El día de hoy es una sucesión de últimas veces. Nuestra última comida. Nuestro último té de la tarde. Nuestra última partida de damas. Después de esta noche, se acabará; después de esta noche, él desaparecerá.
Blaine recoge una de sus fichas de arcilla oscura y salta por encima de dos de mis fichas de madera. Recorro las líneas del tablero tallado en nuestra mesa mientras él recoge mis piezas caídas con una sonrisita.
Cuesta creer que ya haya llegado el Rapto. Es como si los años hubiesen pasado volando, como si se me hubiesen escapado unos cuantos en un abrir y cerrar de ojos. Los momentos que recuerdo con mayor claridad son los hitos de nuestra niñez, como el comienzo del colegio y las prácticas para aprender a cazar. Xavier Piltess nos enseñó un verano de bochorno, cuando yo tenía diez años. Él había cumplido los quince y tenía su propio arco. Asistía a las reuniones del Consejo, podía votar en los asuntos importantes y sabía el precio exacto por el que podía vender un conejo en el mercado en comparación con un ciervo, un jabalí o un pavo salvaje. Tal como lo veíamos nosotros, no había pregunta que Xavier no fuera capaz de responder.
Hasta que, por supuesto, lo raptaron a él también.
Cuando cumplí los trece, Blaine y yo ya vendíamos con regularidad en el mercado y ayudábamos a mamá en el taller textil dos veces a la semana. Un año después, mamá cogió una fiebre que ni Carter y sus medicinas lograron curar, y los dos seguimos adelante solos.
Como es costumbre, nos hicimos hombres a los quince, empezamos a asistir a las reuniones del Consejo y entramos en las asignaciones. Por supuesto, se fomenta que los chicos hagan sus rondas por Barro Negro y cumplan las asignaciones. Sin embargo, a mí siempre me han provocado sentimientos encontrados. No es que no sean agradables, porque siempre lo son, sino que he llegado a odiar el ir de un sitio a otro, dormir con una chica una noche para que después te empujen hacia otra. No llego a sentirme cómodo del todo. Cada encuentro se convierte en una formalidad, una formalidad que, además, puede acabar fácilmente en paternidad. Aunque odio la rutina, comprendo por qué el Consejo nos señala a una chica distinta cada mes; si no queremos extinguirnos, no nos queda otra opción.
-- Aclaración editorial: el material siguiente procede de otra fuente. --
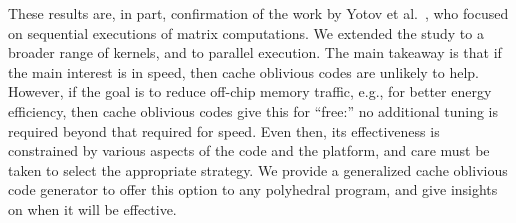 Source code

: These results are, in part, confirmation of the work by Yotov et
al.~\cite{yotov2007experimental}, who focused on sequential executions of
matrix computations.  We extended the study to a broader range of kernels, and
to parallel execution.  The main takeaway is that if the main interest is in
speed, then cache oblivious codes are unlikely to help.  However, if the
goal is to reduce off-chip memory traffic, e.g., for better energy
efficiency, then cache oblivious codes give this for ``free:'' no additional
tuning is required beyond that required for speed.  Even then, its
effectiveness is constrained by various aspects of the code and the platform,
and care must be taken to select the appropriate strategy.  We provide a
generalized cache oblivious code generator to offer this option to any
polyhedral program, and give insights on when it will be effective.

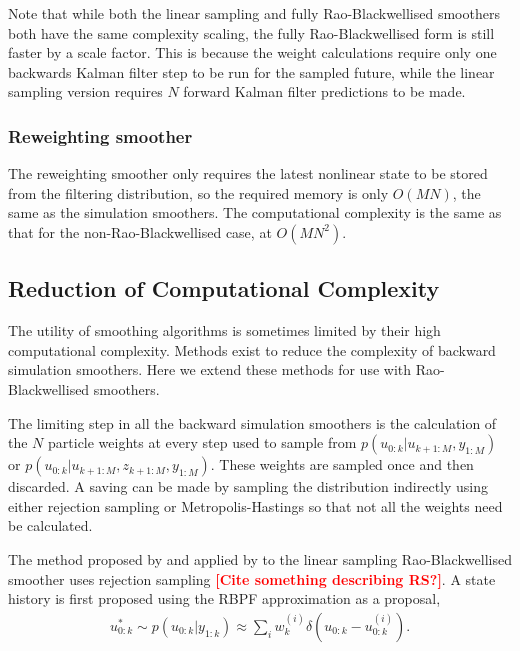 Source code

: \documentclass[twocolumn]{autart}    %
\newcommand{\comment}[1]{\textcolor{red}{\textbf{[#1]}}}
\begin{document}
Note that while both the linear sampling and fully Rao-Blackwellised smoothers both have the same complexity scaling, the fully Rao-Blackwellised form is still faster by a scale factor. This is because the weight calculations require only one backwards Kalman filter step to be run for the sampled future, while the linear sampling version requires $N$ forward Kalman filter predictions to be made.

\subsubsection{Reweighting smoother}

The reweighting smoother only requires the latest nonlinear state to be stored from the filtering distribution, so the required memory is only $O(MN)$, the same as the simulation smoothers. The computational complexity is the same as that for the non-Rao-Blackwellised case, at $O(MN^2)$.



\subsection{Reduction of Computational Complexity}

The utility of smoothing algorithms is sometimes limited by their high computational complexity. Methods exist to reduce the complexity of backward simulation smoothers. Here we extend these methods for use with Rao-Blackwellised smoothers.

The limiting step in all the backward simulation smoothers is the calculation of the $N$ particle weights at every step used to sample from $p(u_{0:k}|u_{k+1:M}, y_{1:M})$ or $p(u_{0:k}|u_{k+1:M}, z_{k+1:M}, y_{1:M})$. These weights are sampled once and then discarded. A saving can be made by sampling the distribution indirectly using either rejection sampling or Metropolis-Hastings so that not all the weights need be calculated.

The method proposed by \cite{Douc+Garivier+Moulines+Olsson:2010} and applied by \cite{Lindsten+Schon:2011} to the linear sampling Rao-Blackwellised smoother uses rejection sampling \comment{Cite something describing RS?}. A state history is first proposed using the RBPF approximation as a proposal,
%
\begin{equation}
\begin{split}
  u_{0:k}^* \sim p(u_{0:k} | y_{1:k}) \approx \sum_i w_k^{(i)} \delta( u_{0:k} - u_{0:k}^{(i)} )     .
\end{split}
\end{equation}
\end{document}
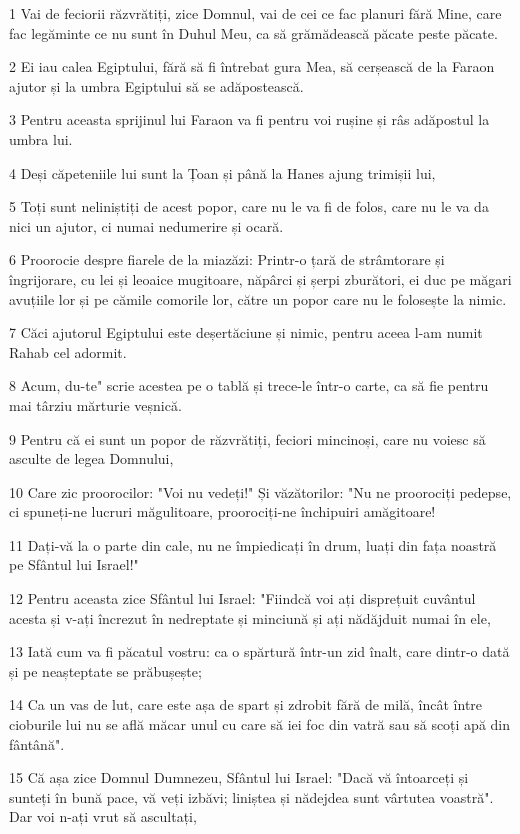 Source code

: \par 1 Vai de feciorii răzvrătiți, zice Domnul, vai de cei ce fac planuri fără Mine, care fac legăminte ce nu sunt în Duhul Meu, ca să grămădească păcate peste păcate.
\par 2 Ei iau calea Egiptului, fără să fi întrebat gura Mea, să cerșească de la Faraon ajutor și la umbra Egiptului să se adăpostească.
\par 3 Pentru aceasta sprijinul lui Faraon va fi pentru voi rușine și râs adăpostul la umbra lui.
\par 4 Deși căpeteniile lui sunt la Țoan și până la Hanes ajung trimișii lui,
\par 5 Toți sunt neliniștiți de acest popor, care nu le va fi de folos, care nu le va da nici un ajutor, ci numai nedumerire și ocară.
\par 6 Proorocie despre fiarele de la miazăzi: Printr-o țară de strâmtorare și îngrijorare, cu lei și leoaice mugitoare, năpârci și șerpi zburători, ei duc pe măgari avuțiile lor și pe cămile comorile lor, către un popor care nu le folosește la nimic.
\par 7 Căci ajutorul Egiptului este deșertăciune și nimic, pentru aceea l-am numit Rahab cel adormit.
\par 8 Acum, du-te" scrie acestea pe o tablă și trece-le într-o carte, ca să fie pentru mai târziu mărturie veșnică.
\par 9 Pentru că ei sunt un popor de răzvrătiți, feciori mincinoși, care nu voiesc să asculte de legea Domnului,
\par 10 Care zic proorocilor: "Voi nu vedeți!" Și văzătorilor: "Nu ne proorociți pedepse, ci spuneți-ne lucruri măgulitoare, proorociți-ne închipuiri amăgitoare!
\par 11 Dați-vă la o parte din cale, nu ne împiedicați în drum, luați din fața noastră pe Sfântul lui Israel!"
\par 12 Pentru aceasta zice Sfântul lui Israel: "Fiindcă voi ați disprețuit cuvântul acesta și v-ați încrezut în nedreptate și minciună și ați nădăjduit numai în ele,
\par 13 Iată cum va fi păcatul vostru: ca o spărtură într-un zid înalt, care dintr-o dată și pe neașteptate se prăbușește;
\par 14 Ca un vas de lut, care este așa de spart și zdrobit fără de milă, încât între cioburile lui nu se află măcar unul cu care să iei foc din vatră sau să scoți apă din fântână".
\par 15 Că așa zice Domnul Dumnezeu, Sfântul lui Israel: "Dacă vă întoarceți și sunteți în bună pace, vă veți izbăvi; liniștea și nădejdea sunt vârtutea voastră". Dar voi n-ați vrut să ascultați,
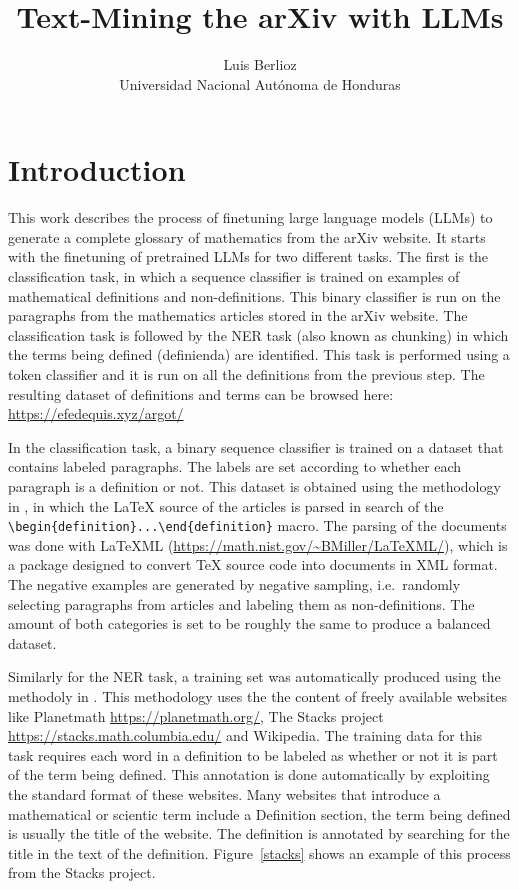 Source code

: \documentclass{article}
\title{Text-Mining the arXiv with LLMs}
\author{Luis Berlioz\\
    Universidad Nacional Autónoma de Honduras}
\begin{document}
\begin{abstract}
    
\end{abstract}
\section{Introduction}

This work describes the process of finetuning large language models (LLMs) to generate a complete glossary of mathematics from the arXiv website.  It starts with the finetuning of pretrained LLMs for two different tasks. The first is the classification task, in which a sequence classifier is trained on examples of mathematical definitions and non-definitions. This binary classifier is run on the paragraphs from the mathematics articles stored in the arXiv website. The classification task is followed by the NER task (also known as chunking) in which the terms being defined (definienda) are identified. This task is performed using a token classifier and it is run on all the definitions from the previous step. The resulting dataset of definitions and terms can be browsed here: \url{https://efedequis.xyz/argot/}

In the classification task, a binary sequence classifier is trained on a dataset that contains labeled paragraphs. The labels are set according to whether each paragraph is a definition or not. This dataset is obtained using the methodology in \cite{Deyan1}, in which the \LaTeX{} source of the articles is parsed in search of the \verb|\begin{definition}...\end{definition}| macro. The parsing of the documents was done with LaTeXML (\url{https://math.nist.gov/~BMiller/LaTeXML/}), which is a package designed to convert \TeX{} source code into documents in XML format. 
The negative examples are generated by negative sampling, i.e.\ randomly selecting paragraphs from articles and labeling them as non-definitions. The amount of both categories is set to be roughly the same to produce a balanced dataset. 

Similarly for the NER task, a training set was automatically produced using the methodoly in \cite{scss}. This methodology uses the the content of freely available websites like Planetmath \url{https://planetmath.org/}, The Stacks project \url{https://stacks.math.columbia.edu/} and Wikipedia. The training data for this task requires each word in a definition to be labeled as whether or not it is part of the term being defined. This annotation is done automatically by exploiting the standard format of these websites. Many websites that introduce a mathematical or scientic term include a Definition section, the term being defined is usually the title of the website. The definition is annotated by searching for the title in the text of the definition. Figure~\ref{stacks} shows an example of this process from the Stacks project.
\end{document}

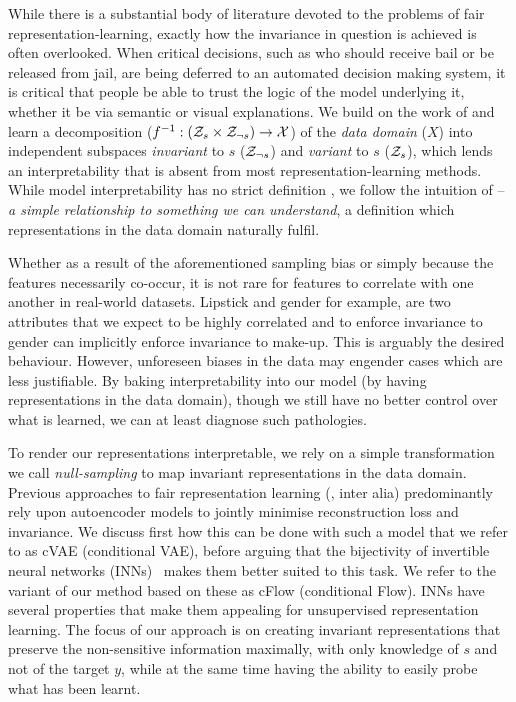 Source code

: While there is a substantial body of literature devoted to the problems of fair
representation-learning, exactly how the invariance in question is achieved is often overlooked.
%
When critical decisions, such as who should receive bail or be released from jail, are being
deferred to an automated decision making system, it is critical that people be able to trust the
logic of the model underlying it, whether it be via semantic or visual explanations. 
%
We build on the work of \citet{QuaShaTho19} and learn a decomposition ($f^{-1}: ({\mathcal{Z}}_s \times
{\mathcal{Z}}_{\neg s}) \to {\mathcal{X}}$) of the \emph{data domain} ($X$) into independent subspaces
\emph{invariant} to  $s$ (${\mathcal{Z}}_{\neg s}$) and \emph{variant} to $s$ (${\mathcal{Z}}_{s}$), which lends an
interpretability that is absent from most representation-learning methods. 
%
While model interpretability has no strict definition \citep{zhang2018visual}, we follow the
intuition of \citet{adel2018discovering} -- \emph{a simple relationship to something we can
understand}, a definition which representations in the data domain naturally fulfil.

Whether as a result of the aforementioned sampling bias or simply because the features necessarily
co-occur, it is not rare for features to correlate with one another in real-world datasets.
%
Lipstick and gender for example, are two attributes that we expect to be highly correlated and to
enforce invariance to gender can implicitly enforce invariance to make-up. 
%
This is arguably the desired behaviour. 
%
However, unforeseen biases in the data may engender cases which are less justifiable. 
%
By baking interpretability into our model (by having representations in the data domain), though we
still have no better control over what is learned, we can at least diagnose such pathologies.

To render our representations interpretable, we rely on a simple transformation we call
\emph{null-sampling} to map invariant representations in the data domain. 
%
Previous approaches to fair representation learning
(\cite{beutel2017data,edwards2016censoring,madras2018learning,louizos2016variational}, inter alia)
predominantly rely upon autoencoder models to jointly minimise reconstruction loss and invariance. 
%
We discuss first how this can be done with such a model that we refer to as cVAE (conditional VAE),
before arguing that the bijectivity of invertible neural networks (INNs)~\citep{Dinh2014} makes
them better suited to this task. 
%
We refer to the variant of our method based on these as cFlow (conditional Flow). 
%
INNs have several properties that make them appealing for unsupervised representation learning. 
%
The focus of our approach is on creating invariant representations that preserve the non-sensitive
information maximally, with only knowledge of $s$ and not of the target $y$, while at the same time
having the ability to easily probe what has been learnt.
Blaine siempre ha ido un año por delante de mí en estos hitos, siempre ha abierto camino y dado ejemplo. Cuando yo dudaba, tenía miedo o me sentía confundido, él me tranquilizaba. Sin embargo, ahora quedan pocas horas para que me lo arrebaten para siempre.
—¿Gray? —pregunta Blaine, apartándome de mis pensamientos.
—¿Sí?
—Creo que voy a ir a la herrería. Tengo que mantenerme ocupado.
—No, no vayas a trabajar, vamos a acabar la partida, por lo menos.
Blaine toca una de sus fichas, pero aparta la mano sin moverla al siguiente cuadrado.
—No puedo seguir haciendo esto hasta la medianoche, Gray, estoy demasiado inquieto.
—Voy contigo —me ofrezco, pero él sacude la cabeza y señala mi barbilla.
—Deberías ir a que te curen la mandíbula. Tiene peor pinta que esta mañana.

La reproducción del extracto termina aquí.